(Beginning of DATA SHOWN)

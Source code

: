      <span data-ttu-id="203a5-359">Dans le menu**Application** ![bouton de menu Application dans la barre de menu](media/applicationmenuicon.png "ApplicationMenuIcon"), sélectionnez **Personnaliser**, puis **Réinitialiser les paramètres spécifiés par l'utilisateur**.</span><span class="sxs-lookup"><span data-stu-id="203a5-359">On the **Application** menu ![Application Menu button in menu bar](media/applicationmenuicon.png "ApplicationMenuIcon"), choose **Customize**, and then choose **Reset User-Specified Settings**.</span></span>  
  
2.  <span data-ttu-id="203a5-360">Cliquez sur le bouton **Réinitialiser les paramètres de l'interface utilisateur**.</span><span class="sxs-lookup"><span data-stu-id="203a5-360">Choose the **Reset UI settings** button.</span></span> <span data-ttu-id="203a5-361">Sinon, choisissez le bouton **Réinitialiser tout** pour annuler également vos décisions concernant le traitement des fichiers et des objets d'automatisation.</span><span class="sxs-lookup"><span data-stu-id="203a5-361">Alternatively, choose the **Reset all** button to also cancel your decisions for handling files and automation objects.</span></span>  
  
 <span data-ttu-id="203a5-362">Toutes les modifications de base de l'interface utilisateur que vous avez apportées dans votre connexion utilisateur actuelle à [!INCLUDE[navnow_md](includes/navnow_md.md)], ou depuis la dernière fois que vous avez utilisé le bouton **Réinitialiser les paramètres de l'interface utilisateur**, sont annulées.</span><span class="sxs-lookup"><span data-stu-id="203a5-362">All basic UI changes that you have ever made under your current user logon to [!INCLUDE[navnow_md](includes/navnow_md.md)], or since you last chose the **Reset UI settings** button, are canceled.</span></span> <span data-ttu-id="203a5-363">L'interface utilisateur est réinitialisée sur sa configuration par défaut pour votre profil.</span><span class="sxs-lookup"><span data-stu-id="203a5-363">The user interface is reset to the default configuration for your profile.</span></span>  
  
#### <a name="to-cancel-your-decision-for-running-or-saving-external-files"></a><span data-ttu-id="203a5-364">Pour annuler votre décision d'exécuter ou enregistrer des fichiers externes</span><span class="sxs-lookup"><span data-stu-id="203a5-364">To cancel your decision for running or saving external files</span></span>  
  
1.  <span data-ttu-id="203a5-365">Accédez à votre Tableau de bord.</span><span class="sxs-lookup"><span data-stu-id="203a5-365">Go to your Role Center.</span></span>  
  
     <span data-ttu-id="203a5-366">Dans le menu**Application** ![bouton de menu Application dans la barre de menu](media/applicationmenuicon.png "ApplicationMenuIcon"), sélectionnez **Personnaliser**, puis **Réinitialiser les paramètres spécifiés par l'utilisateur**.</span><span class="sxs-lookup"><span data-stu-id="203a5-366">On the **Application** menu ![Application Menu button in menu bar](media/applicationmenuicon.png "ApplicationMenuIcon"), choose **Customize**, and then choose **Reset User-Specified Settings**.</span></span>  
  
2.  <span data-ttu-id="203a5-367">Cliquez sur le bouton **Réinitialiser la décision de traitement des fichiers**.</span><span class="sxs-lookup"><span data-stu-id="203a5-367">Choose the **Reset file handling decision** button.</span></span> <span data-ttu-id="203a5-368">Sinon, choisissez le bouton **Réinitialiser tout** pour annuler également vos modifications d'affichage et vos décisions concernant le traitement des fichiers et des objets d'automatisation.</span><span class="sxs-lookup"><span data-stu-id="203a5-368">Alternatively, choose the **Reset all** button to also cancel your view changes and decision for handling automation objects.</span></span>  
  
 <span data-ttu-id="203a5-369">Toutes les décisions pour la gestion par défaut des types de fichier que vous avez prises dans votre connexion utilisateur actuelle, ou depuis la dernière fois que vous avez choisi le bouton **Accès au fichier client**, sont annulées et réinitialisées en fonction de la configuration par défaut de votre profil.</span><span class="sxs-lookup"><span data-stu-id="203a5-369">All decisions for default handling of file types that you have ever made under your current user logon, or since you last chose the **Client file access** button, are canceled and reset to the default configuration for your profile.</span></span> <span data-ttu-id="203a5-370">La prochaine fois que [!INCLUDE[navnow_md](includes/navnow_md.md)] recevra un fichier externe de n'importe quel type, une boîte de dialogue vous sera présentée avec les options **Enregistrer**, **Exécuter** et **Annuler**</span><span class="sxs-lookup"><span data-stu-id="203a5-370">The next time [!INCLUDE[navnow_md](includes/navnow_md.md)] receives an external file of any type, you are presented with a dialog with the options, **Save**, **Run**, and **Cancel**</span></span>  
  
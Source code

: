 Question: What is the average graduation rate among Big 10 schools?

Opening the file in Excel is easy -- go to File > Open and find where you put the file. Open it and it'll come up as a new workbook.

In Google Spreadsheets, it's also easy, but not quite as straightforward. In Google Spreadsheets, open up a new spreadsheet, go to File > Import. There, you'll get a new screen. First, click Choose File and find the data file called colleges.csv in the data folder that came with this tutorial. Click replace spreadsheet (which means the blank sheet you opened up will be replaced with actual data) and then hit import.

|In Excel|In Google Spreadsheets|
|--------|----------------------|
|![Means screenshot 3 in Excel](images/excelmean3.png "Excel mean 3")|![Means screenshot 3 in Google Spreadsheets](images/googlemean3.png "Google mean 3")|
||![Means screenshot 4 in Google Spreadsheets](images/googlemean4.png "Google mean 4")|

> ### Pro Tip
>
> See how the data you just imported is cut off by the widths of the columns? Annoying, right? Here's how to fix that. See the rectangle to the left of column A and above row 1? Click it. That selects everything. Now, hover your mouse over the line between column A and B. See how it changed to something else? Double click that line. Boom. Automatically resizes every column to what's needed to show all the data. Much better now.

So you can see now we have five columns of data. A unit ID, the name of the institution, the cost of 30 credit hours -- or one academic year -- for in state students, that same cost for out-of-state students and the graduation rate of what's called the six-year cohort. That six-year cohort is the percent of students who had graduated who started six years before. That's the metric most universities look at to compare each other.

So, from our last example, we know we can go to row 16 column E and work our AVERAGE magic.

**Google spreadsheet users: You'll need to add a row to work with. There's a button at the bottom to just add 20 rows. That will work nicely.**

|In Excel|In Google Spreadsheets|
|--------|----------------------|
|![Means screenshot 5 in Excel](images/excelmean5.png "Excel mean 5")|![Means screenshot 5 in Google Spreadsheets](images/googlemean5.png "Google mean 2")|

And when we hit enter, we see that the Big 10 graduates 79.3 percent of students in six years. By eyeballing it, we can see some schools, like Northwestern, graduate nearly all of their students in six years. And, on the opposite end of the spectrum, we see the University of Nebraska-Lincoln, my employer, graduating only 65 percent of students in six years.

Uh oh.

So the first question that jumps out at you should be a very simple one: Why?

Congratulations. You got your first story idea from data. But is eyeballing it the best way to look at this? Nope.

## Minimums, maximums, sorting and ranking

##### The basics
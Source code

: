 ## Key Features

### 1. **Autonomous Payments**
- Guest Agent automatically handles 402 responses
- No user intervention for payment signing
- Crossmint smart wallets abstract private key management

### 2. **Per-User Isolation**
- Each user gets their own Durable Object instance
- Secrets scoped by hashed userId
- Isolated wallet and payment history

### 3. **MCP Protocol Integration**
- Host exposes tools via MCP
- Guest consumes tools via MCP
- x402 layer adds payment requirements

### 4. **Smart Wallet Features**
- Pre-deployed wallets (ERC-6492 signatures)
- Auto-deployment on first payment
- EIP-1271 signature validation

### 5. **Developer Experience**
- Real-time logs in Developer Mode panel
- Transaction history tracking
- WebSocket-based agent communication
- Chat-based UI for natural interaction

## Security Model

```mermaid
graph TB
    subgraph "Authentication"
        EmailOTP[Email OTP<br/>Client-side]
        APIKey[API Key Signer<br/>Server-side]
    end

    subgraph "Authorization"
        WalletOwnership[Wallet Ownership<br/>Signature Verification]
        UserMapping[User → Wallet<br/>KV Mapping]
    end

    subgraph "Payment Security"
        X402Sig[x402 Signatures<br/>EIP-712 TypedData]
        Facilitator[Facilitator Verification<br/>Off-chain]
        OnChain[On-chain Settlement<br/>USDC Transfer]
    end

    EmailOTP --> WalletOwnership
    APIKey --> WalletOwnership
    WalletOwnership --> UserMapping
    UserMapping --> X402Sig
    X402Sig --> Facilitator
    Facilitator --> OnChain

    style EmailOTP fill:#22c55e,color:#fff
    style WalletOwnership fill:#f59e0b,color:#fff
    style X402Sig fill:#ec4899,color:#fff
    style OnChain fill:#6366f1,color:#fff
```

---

(End of DATA SHOWN)

* [ABOUT THIS TASK]: In the records above, find the line containing "and automation objects.</span></span>" and restate word for word every line from the first through that one.

* [WRITTEN ANSWER]:
Source code

:      <span data-ttu-id="203a5-359">Dans le menu**Application** ![bouton de menu Application dans la barre de menu](media/applicationmenuicon.png "ApplicationMenuIcon"), sélectionnez **Personnaliser**, puis **Réinitialiser les paramètres spécifiés par l'utilisateur**.</span><span class="sxs-lookup"><span data-stu-id="203a5-359">On the **Application** menu ![Application Menu button in menu bar](media/applicationmenuicon.png "ApplicationMenuIcon"), choose **Customize**, and then choose **Reset User-Specified Settings**.</span></span>  
  
2.  <span data-ttu-id="203a5-360">Cliquez sur le bouton **Réinitialiser les paramètres de l'interface utilisateur**.</span><span class="sxs-lookup"><span data-stu-id="203a5-360">Choose the **Reset UI settings** button.</span></span> <span data-ttu-id="203a5-361">Sinon, choisissez le bouton **Réinitialiser tout** pour annuler également vos décisions concernant le traitement des fichiers et des objets d'automatisation.</span><span class="sxs-lookup"><span data-stu-id="203a5-361">Alternatively, choose the **Reset all** button to also cancel your decisions for handling files and automation objects.</span></span>  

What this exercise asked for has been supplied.